In support of this view see Calkins v. Albi (Colo. 1967), 431 P.2d 17; Powell v. Hartford Accident & Indemnity Co. (Tenn. 1966), 398 S.W.2d 727; Simmons v. Holm (1961), 229 Ore. 373, 367 P.2d 368; Kuhns v. Brugger (1957), 390 Pa. 331, 135 A.2d 395.

It is admitted that children riding bicycles are subject to the motor vehicle code, where applicable, Ind. Anno. Stat. § 47-2101 et seq. However, even though the motor vehicle laws are applicable to children riding bicycles, it is nevertheless true that no child may be held criminally liable for a violation thereof until he reaches fifteen (15) years of age; and between the ages of fifteen (15) and eighteen (18) years of age, the child can only be held criminally liable after waiver of jurisdiction by the juvenile court. Ind. Anno. Stat. § 9-3214 (Supp., 1968). Therefore, if we do not apply the generally accepted rule that a special standard of care is to be applied to the conduct of a child engaged in youthful activities, we shall find ourselves in the somewhat questionable position of recognizing the lack of education perception and maturity inherent in youth for purposes of applying the state's criminal law, but ignoring those same factors in the application of the state's civil law.

The special standard of care applicable to children was developed before there were such potentially dangerous, adult-oriented instrumentalities as automobiles so readily available to minors. Note, A Proposal for a Modified Standard of Care For the Infant Engaged in an Adult Activity, 42 Ind. L.J. 405, 409 (1967). Today, children, especially teenaged children, are participating in an increasing *534 number of adult fields of conduct. For this reason an exception to the special standard of care rule has been created for cases in which a child causes an injury while engaging in an activity for which adult qualifications are required.
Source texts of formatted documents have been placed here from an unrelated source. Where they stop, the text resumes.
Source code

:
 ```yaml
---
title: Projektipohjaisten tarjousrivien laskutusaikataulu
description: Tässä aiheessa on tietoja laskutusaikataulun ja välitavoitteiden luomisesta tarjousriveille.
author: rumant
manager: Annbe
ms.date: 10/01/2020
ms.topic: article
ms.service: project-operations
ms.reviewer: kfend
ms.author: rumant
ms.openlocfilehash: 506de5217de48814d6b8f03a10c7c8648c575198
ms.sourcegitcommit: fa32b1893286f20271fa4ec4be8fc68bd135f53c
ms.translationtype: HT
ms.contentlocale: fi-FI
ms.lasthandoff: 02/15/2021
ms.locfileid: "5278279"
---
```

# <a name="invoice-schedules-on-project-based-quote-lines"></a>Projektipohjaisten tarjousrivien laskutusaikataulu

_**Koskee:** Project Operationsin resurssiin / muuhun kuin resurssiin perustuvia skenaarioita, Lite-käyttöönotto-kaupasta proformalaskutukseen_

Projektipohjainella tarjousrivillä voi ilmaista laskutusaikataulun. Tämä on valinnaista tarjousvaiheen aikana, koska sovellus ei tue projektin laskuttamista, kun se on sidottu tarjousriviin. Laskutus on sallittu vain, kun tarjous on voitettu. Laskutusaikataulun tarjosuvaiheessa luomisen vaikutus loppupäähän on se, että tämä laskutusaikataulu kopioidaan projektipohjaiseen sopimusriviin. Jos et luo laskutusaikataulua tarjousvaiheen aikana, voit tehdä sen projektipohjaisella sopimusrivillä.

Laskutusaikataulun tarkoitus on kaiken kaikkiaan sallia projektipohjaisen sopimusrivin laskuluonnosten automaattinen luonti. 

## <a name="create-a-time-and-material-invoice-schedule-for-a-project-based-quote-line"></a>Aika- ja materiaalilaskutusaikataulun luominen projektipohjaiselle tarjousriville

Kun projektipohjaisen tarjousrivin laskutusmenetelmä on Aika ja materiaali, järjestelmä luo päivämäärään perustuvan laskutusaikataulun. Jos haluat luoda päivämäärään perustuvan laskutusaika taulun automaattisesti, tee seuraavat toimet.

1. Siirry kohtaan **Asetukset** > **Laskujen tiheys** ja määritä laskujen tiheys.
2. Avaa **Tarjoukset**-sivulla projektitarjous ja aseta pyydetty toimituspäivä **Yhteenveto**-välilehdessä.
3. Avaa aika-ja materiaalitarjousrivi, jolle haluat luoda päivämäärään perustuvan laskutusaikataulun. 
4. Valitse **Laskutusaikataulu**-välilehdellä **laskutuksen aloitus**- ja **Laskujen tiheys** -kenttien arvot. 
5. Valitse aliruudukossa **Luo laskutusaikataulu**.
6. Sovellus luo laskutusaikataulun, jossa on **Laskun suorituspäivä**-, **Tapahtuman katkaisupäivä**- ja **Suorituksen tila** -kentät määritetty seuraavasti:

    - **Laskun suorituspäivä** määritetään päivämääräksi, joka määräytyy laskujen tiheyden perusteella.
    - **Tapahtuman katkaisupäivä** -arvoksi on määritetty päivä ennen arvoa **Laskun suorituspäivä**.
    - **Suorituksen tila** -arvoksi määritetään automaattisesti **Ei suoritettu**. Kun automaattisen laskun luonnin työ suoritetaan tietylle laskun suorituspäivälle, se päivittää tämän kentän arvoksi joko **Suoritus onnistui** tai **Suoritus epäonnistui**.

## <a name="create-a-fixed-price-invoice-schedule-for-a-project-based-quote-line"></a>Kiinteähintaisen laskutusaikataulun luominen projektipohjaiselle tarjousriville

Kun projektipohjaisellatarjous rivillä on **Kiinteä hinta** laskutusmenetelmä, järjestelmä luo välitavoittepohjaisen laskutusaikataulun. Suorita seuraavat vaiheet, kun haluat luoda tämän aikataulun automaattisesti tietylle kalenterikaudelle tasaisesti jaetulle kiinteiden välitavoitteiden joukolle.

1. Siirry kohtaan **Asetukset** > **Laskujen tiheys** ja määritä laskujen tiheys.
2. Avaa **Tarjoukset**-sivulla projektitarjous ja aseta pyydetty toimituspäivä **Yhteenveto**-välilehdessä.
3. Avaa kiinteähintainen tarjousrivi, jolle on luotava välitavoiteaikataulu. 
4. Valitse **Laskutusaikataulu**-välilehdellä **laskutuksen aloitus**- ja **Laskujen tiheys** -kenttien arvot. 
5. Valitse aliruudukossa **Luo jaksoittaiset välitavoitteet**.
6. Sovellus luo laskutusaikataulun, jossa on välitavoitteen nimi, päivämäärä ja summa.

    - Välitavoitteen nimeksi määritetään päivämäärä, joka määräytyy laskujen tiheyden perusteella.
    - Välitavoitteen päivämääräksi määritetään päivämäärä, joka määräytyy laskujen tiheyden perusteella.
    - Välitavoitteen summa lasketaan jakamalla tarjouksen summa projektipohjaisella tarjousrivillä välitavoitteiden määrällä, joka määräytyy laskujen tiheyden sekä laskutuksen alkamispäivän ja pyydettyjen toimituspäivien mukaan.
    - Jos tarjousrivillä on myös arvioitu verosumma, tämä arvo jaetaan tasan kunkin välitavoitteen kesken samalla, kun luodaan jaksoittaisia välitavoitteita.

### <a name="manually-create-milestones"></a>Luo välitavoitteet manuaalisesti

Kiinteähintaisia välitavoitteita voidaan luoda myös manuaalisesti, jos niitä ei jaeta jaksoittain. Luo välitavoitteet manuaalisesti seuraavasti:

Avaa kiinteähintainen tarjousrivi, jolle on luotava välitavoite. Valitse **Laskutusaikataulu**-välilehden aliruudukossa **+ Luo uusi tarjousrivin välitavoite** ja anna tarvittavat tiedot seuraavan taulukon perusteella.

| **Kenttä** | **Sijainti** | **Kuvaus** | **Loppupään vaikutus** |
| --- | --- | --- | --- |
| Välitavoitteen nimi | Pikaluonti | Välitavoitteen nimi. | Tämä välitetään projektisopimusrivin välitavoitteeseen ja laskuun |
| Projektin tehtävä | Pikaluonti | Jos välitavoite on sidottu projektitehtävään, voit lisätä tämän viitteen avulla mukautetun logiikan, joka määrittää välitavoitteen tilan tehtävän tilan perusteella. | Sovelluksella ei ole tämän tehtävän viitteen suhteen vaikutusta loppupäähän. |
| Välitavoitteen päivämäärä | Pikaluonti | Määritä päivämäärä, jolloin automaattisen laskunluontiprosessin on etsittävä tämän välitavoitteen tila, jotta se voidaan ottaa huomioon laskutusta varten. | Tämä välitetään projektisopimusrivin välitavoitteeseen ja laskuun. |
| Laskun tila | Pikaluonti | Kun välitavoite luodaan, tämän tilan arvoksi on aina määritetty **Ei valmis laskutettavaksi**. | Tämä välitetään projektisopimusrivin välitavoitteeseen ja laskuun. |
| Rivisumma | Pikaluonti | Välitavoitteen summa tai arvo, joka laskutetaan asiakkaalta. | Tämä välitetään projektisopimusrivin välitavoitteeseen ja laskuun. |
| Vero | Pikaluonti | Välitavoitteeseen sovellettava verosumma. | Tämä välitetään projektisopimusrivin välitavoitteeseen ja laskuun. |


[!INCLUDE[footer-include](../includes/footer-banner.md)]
Dellewo v. Pearson (1961), 259 Minn. 452, 107 N.W.2d 859; Betzold v. Erickson (1962), 35 Ill. App.2d 203, 182 N.E.2d 342; Dawson v. Hoffman (1963), 43 Ill. App.2d 17, 192 N.E.2d 695; Restatement (Second), Torts § 283A, comment C (1965). Although this exception has not yet been expressly adopted by the courts of this state, it is supported by sound logic and strong policy considerations. We are in full agreement with it and believe that it should be adopted in an appropriate case.

In the present case, however, the adult activity exemption is not applicable since being present on a public street while riding a bicycle does not constitute what is generally considered an adult field of conduct.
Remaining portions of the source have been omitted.